YOUR INSTRUCTIONS: Your answer should be one number, the count of lines in the data that hold "Rightarrow".

Start of GIVEN ENTRIES

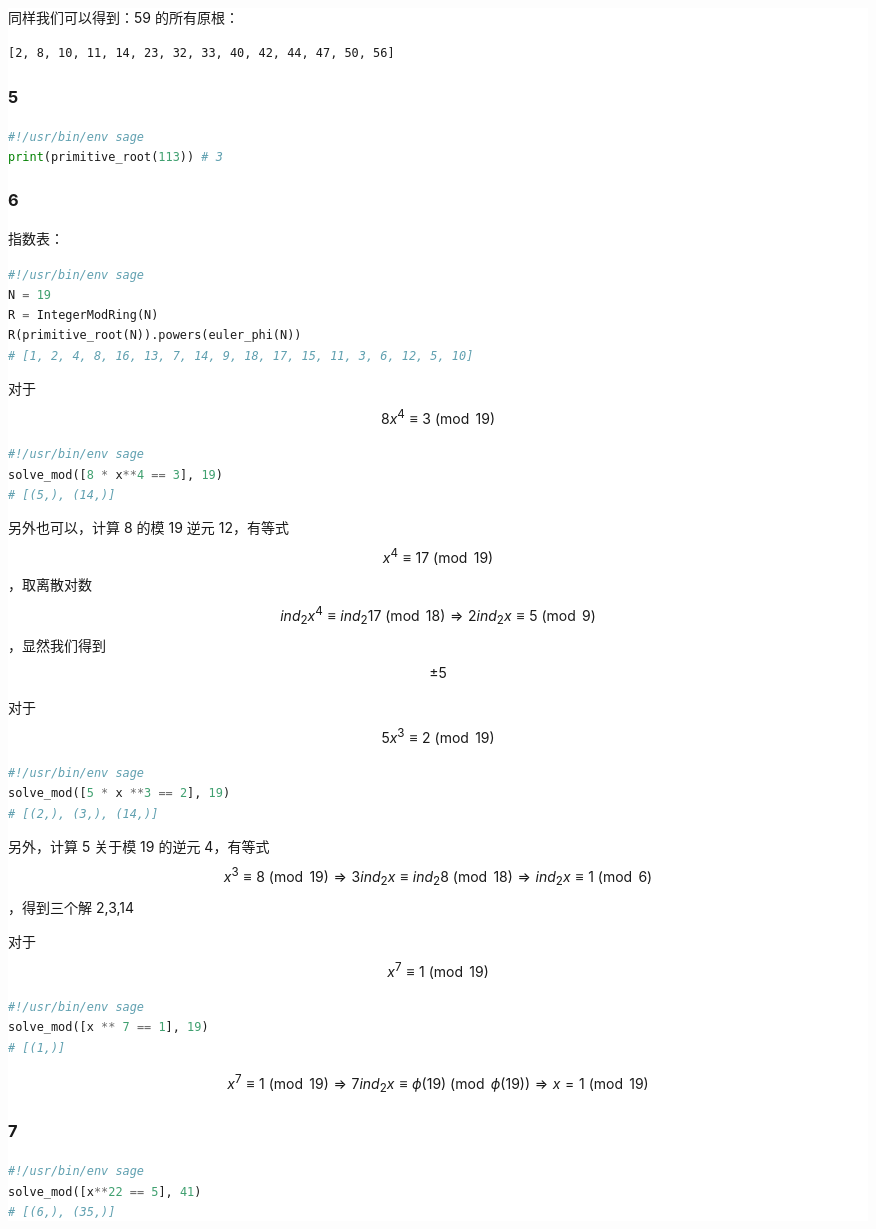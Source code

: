 同样我们可以得到：59 的所有原根：

`[2, 8, 10, 11, 14, 23, 32, 33, 40, 42, 44, 47, 50, 56]`

### 5

```python
#!/usr/bin/env sage
print(primitive_root(113)) # 3
```

### 6

指数表：

```python
#!/usr/bin/env sage
N = 19
R = IntegerModRing(N)
R(primitive_root(N)).powers(euler_phi(N))
# [1, 2, 4, 8, 16, 13, 7, 14, 9, 18, 17, 15, 11, 3, 6, 12, 5, 10]
```

对于 $$8 x^4 \equiv 3 \pmod{19}$$

```python
#!/usr/bin/env sage
solve_mod([8 * x**4 == 3], 19)
# [(5,), (14,)]
```

另外也可以，计算 8 的模 19 逆元 12，有等式 $$x^4 \equiv 17 \pmod{19}$$，取离散对数 $$ind_2 x^4 \equiv ind_2 17 \pmod{18} \Rightarrow 2ind_2 x \equiv 5 \pmod{9}$$，显然我们得到 $$\pm 5$$

对于 $$5 x^3 \equiv 2 \pmod{19}$$

```python
#!/usr/bin/env sage
solve_mod([5 * x **3 == 2], 19)
# [(2,), (3,), (14,)]
```

另外，计算  5 关于模 19 的逆元 4，有等式 $$x^3 \equiv 8 \pmod{19} \Rightarrow 3 ind_2 x \equiv ind_2 8 \pmod{18} \Rightarrow ind_2 x \equiv 1 \pmod{6}$$，得到三个解 2,3,14

对于 $$x^7 \equiv 1 \pmod{19}$$

```python
#!/usr/bin/env sage
solve_mod([x ** 7 == 1], 19)
# [(1,)]
```

$$x^7 \equiv 1 \pmod{19} \Rightarrow 7 ind_2 x \equiv \phi(19) \pmod{\phi(19)} \Rightarrow x = 1 \pmod{19}$$

### 7

```python
#!/usr/bin/env sage
solve_mod([x**22 == 5], 41)
# [(6,), (35,)]
```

End of GIVEN ENTRIES

RESPONSE FOR THIS EXERCISE: 3